Materials provided ::

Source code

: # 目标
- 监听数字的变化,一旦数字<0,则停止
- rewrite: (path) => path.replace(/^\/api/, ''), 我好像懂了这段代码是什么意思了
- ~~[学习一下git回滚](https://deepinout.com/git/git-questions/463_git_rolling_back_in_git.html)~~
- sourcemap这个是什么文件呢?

About this task :: Type out the listing again with nothing changed.

Response to this task ::
Source code

: # 目标
- 监听数字的变化,一旦数字<0,则停止
- rewrite: (path) => path.replace(/^\/api/, ''), 我好像懂了这段代码是什么意思了
- ~~[学习一下git回滚](https://deepinout.com/git/git-questions/463_git_rolling_back_in_git.html)~~
- sourcemap这个是什么文件呢?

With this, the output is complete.